Ad un certo punto del libro il narratore muore, tenendo stretto al petto il diario di Ahmed del quale non ha potuto rivelare la fine. Sono, così, i suoi uditori a sostituirsi a lui, ma ognuno racconta un finale diverso della storia, non tanto nell’esito, che è in fondo la morte dell’ermafrodito, quanto nelle modalità dell’evento. Finché l’ultimo uditore, una donna di nome Foutima, sembra voglia rivelare di essere ella stessa Ahmed, purtuttavia sopravvissuta alla sua stessa storia.

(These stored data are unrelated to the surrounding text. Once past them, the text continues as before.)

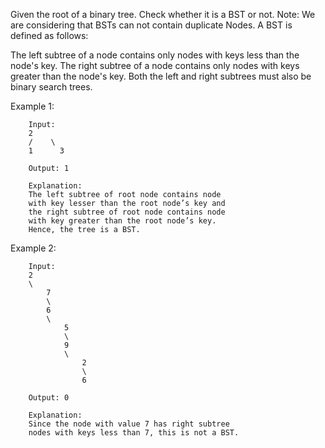 Given the root of a binary tree. Check whether it is a BST or not.
Note: We are considering that BSTs can not contain duplicate Nodes.
A BST is defined as follows:

The left subtree of a node contains only nodes with keys less than the node's key.
The right subtree of a node contains only nodes with keys greater than the node's key.
Both the left and right subtrees must also be binary search trees.
 

Example 1:

        Input:
        2
        /    \
        1      3

        Output: 1 
        
        Explanation: 
        The left subtree of root node contains node 
        with key lesser than the root node’s key and 
        the right subtree of root node contains node 
        with key greater than the root node’s key.
        Hence, the tree is a BST.

Example 2:

        Input:
        2
        \
            7
            \
            6
            \
                5
                \
                9
                \
                    2
                    \
                    6

        Output: 0 

        Explanation: 
        Since the node with value 7 has right subtree 
        nodes with keys less than 7, this is not a BST.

In “Creatura di sabbia” Tahar Ben Jelloun mette in evidenza la pena della vita femminile, la cancellazione della donna, la disperazione della stessa che, nel suo potere di mettere al mondo e dare la vita, è incapace di partorire un maschio, l’orrore del padre, che si vede riempire la casa di figlie femmine, creature disprezzate e respinte, e alla nascita dell’ottava alleva quest’ultima come fosse un maschio per avere l’erede che salverà la famiglia, i beni, l’onore. Nei paesi islamici del Nord Africa (e non solo del Nord Africa) forse fino agli anni ’60 – ’70 del secolo scorso vi predominava una tale cultura e una tale mentalità diciamo “farcita” di superstizioni e di pregiudizi che del vero Islam hanno ben poco.

Chi mai avrebbe detto (o perfino immaginato), nei primi anni Ottanta del Novecento, quando il libro venne pubblicato in Francia per la prima volta, che la “centralità” di un romanzo come “Creatura di sabbia” sarebbe andata oltre il decennio, e oltre ancora, fino ai decenni successivi del ventunesimo secolo, quando la teoria, o ideologia gender, di genere sarebbe diventata predominante nel mondo (almeno quello occidentalizzato), divenendo quasi uno status permanente? Ah è proprio vero che gli scrittori e i poeti nelle loro opere anticipano i tempi a venire e che la loro “vista lunga” spesso spazia addirittura nei secoli futuri!

“Creatura di sabbia” di Tahar Ben Jelloun  può permettersi ancora la magia, descrittiva come stilistica come poetica, de “Le mille e una notte”, pur in un’epoca segnata dalla società liquida di baumiana lettura, chiara conferma della sempre utilità del raccontare, della letteratura anche in tempi di Intelligenza Artificiale e di robotica umanizzata ormai in fase di avanzamento.